**Required action**
Which lines in the entries below contain the string "POST"? Show each of them in full.
** Opening Data excerpts block **
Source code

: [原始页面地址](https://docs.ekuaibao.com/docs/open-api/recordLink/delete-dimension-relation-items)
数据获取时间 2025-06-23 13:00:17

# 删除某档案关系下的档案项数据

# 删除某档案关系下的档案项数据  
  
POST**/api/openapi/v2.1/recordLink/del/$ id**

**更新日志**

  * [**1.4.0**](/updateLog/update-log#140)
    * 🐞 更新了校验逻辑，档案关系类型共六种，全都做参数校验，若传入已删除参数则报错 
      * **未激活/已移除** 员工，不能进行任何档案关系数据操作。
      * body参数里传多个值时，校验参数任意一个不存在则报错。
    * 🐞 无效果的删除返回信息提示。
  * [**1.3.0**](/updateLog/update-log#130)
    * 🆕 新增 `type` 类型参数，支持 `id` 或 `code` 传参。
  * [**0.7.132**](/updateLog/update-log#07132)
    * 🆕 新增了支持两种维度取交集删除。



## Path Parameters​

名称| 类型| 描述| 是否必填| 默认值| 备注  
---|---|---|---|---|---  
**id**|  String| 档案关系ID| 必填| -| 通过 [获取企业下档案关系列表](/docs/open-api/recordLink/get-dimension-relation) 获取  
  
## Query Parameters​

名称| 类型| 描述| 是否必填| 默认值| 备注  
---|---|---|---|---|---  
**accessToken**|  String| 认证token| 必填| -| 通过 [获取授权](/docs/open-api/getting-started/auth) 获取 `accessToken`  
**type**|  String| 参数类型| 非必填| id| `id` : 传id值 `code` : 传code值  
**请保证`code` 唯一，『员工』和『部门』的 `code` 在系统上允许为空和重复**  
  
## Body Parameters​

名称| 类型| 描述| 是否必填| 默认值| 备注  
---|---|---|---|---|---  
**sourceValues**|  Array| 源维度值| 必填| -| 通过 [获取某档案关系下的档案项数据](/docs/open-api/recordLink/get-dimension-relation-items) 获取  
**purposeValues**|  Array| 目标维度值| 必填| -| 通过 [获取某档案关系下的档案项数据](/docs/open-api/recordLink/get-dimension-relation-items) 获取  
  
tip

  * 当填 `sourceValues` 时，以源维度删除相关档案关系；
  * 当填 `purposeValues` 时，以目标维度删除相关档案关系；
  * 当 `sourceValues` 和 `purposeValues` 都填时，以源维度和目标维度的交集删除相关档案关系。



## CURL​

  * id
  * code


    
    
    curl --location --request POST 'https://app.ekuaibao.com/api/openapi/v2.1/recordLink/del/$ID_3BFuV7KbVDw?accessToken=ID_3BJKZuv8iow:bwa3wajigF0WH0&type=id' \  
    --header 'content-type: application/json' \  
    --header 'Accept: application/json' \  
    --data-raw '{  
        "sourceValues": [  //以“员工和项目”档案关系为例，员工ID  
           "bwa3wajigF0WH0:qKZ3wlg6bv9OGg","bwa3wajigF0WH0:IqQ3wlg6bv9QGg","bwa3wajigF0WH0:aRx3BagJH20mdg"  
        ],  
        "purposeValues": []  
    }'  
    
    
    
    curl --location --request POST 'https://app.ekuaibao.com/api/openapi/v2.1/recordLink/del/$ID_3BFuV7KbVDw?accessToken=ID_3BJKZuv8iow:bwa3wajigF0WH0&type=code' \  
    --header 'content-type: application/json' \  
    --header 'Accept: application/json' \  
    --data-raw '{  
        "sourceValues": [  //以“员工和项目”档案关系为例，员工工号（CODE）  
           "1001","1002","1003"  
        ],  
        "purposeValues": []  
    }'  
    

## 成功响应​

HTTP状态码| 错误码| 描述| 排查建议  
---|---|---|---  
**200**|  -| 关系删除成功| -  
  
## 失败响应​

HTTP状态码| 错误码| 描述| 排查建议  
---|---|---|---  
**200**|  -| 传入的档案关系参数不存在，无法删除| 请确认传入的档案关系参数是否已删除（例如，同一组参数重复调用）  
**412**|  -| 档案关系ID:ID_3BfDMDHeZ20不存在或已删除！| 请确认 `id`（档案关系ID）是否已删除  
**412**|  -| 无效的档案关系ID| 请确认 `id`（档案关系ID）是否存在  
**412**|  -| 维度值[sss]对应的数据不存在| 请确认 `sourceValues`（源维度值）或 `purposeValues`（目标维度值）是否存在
** Closing Data excerpts block **
**Task answer**
POST**/api/openapi/v2.1/recordLink/del/$ id**
    curl --location --request POST 'https://app.ekuaibao.com/api/openapi/v2.1/recordLink/del/$ID_3BFuV7KbVDw?accessToken=ID_3BJKZuv8iow:bwa3wajigF0WH0&type=id' \  
    curl --location --request POST 'https://app.ekuaibao.com/api/openapi/v2.1/recordLink/del/$ID_3BFuV7KbVDw?accessToken=ID_3BJKZuv8iow:bwa3wajigF0WH0&type=code' \  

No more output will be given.